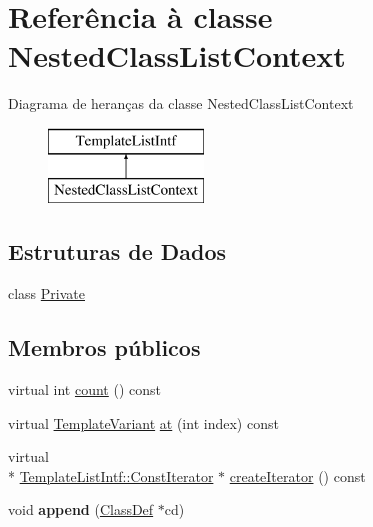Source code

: \hypertarget{class_nested_class_list_context}{\section{Referência à classe Nested\-Class\-List\-Context}
\label{class_nested_class_list_context}
}
Diagrama de heranças da classe Nested\-Class\-List\-Context\begin{figure}[H]
\begin{center}
\leavevmode
\includegraphics[height=2.000000cm]{class_nested_class_list_context}
\end{center}
\end{figure}
\subsection*{Estruturas de Dados}
\begin{DoxyCompactItemize}
\item 
class \hyperlink{class_nested_class_list_context_1_1_private}{Private}
\end{DoxyCompactItemize}
\subsection*{Membros públicos}
\begin{DoxyCompactItemize}
\item 
virtual int \hyperlink{class_nested_class_list_context_a0745638c9967e2ed90bc96c012288c55}{count} () const 
\item 
virtual \hyperlink{class_template_variant}{Template\-Variant} \hyperlink{class_nested_class_list_context_a55f90d50fcb1378b2a97b9c3ad5bb162}{at} (int index) const 
\item 
virtual \\*
\hyperlink{class_template_list_intf_1_1_const_iterator}{Template\-List\-Intf\-::\-Const\-Iterator} $\ast$ \hyperlink{class_nested_class_list_context_a0b1d6dedc3f51750e5cba18f51022f10}{create\-Iterator} () const 
\item 
\hypertarget{class_nested_class_list_context_afd9611d84cd0245aaab51a55afbf235e}{void {\bfseries append} (\hyperlink{class_class_def}{Class\-Def} $\ast$cd)}\label{class_nested_class_list_context_afd9611d84cd0245aaab51a55afbf235e}

\end{DoxyCompactItemize}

| TASK DETAILS |
Please find how many lines of the entries above include the string "subsection", giving the number and nothing else.

| THE ANSWER |
2